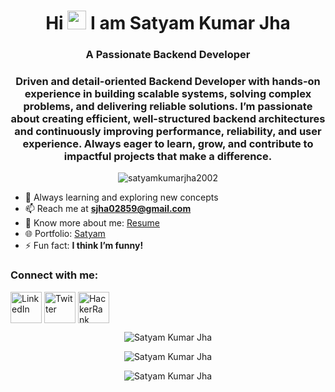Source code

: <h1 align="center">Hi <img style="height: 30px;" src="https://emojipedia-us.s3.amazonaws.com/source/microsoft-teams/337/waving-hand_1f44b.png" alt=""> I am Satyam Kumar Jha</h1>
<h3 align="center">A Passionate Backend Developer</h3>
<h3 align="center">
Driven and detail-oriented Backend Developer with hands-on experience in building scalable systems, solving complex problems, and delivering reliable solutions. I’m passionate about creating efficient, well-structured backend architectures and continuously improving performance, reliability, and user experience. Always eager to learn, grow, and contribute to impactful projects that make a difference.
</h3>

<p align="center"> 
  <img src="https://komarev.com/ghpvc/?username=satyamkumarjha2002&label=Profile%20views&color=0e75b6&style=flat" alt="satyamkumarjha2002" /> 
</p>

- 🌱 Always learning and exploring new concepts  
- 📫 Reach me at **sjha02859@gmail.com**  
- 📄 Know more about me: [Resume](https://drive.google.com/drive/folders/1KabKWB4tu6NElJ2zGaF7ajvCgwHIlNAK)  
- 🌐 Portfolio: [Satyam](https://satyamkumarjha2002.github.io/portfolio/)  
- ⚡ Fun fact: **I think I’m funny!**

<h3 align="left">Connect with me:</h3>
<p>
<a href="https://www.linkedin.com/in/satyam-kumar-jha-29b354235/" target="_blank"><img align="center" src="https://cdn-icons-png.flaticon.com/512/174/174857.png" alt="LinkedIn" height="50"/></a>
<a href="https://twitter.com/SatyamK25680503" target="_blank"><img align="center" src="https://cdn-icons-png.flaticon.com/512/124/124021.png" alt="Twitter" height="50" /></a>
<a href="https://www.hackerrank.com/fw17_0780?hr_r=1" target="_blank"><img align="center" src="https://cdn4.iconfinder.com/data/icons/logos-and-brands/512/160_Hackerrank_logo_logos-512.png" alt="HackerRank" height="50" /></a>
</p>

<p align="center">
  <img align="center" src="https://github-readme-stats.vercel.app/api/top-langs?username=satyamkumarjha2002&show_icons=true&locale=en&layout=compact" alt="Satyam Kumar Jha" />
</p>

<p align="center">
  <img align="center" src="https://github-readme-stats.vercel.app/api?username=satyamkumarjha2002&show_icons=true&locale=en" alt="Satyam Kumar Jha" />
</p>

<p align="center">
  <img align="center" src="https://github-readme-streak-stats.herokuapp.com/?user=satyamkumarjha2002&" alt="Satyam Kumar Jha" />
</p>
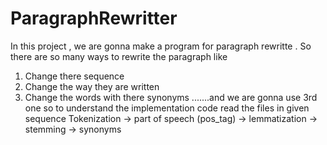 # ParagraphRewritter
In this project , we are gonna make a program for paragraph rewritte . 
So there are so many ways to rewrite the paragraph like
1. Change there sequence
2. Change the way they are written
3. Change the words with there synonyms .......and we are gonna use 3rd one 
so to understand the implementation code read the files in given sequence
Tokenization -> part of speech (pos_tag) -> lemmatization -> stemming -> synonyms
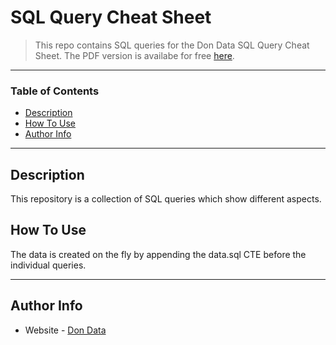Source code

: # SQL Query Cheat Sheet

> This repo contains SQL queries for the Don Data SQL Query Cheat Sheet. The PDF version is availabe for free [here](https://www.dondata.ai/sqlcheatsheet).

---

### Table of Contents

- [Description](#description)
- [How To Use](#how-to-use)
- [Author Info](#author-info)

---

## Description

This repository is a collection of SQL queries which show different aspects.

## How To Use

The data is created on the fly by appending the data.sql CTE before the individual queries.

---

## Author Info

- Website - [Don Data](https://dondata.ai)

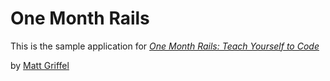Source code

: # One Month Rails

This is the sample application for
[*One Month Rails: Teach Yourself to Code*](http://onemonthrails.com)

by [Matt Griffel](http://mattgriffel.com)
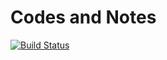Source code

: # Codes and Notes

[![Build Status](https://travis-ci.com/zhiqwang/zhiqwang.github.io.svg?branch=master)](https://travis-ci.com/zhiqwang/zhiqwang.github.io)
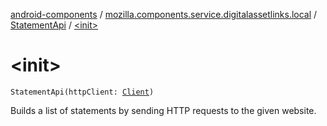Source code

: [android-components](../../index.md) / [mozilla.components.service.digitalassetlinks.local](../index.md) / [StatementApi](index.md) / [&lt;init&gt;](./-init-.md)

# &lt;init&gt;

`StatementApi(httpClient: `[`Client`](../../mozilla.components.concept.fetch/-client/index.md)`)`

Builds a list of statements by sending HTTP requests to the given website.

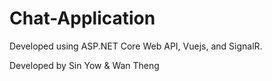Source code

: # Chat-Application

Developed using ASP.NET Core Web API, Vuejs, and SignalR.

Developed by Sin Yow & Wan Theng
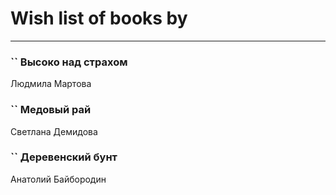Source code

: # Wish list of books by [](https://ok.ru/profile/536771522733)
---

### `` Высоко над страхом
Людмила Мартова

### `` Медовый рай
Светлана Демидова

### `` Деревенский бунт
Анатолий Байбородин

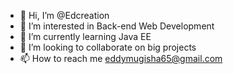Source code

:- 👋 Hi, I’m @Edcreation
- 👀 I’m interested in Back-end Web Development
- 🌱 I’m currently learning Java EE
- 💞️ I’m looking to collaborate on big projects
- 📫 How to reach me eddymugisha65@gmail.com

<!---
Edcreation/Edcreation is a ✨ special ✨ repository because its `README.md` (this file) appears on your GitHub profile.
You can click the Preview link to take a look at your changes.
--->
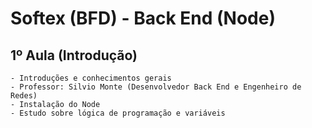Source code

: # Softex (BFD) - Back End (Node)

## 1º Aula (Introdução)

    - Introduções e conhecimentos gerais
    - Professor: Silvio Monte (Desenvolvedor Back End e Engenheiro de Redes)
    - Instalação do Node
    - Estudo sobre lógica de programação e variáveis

============

_Your goal_: List every line above that contains the word "about".

_Expected output_:
Driven and detail-oriented Backend Developer with hands-on experience in building scalable systems, solving complex problems, and delivering reliable solutions. I’m passionate about creating efficient, well-structured backend architectures and continuously improving performance, reliability, and user experience. Always eager to learn, grow, and contribute to impactful projects that make a difference.
- 📄 Know more about me: [Resume](https://drive.google.com/drive/folders/1KabKWB4tu6NElJ2zGaF7ajvCgwHIlNAK)  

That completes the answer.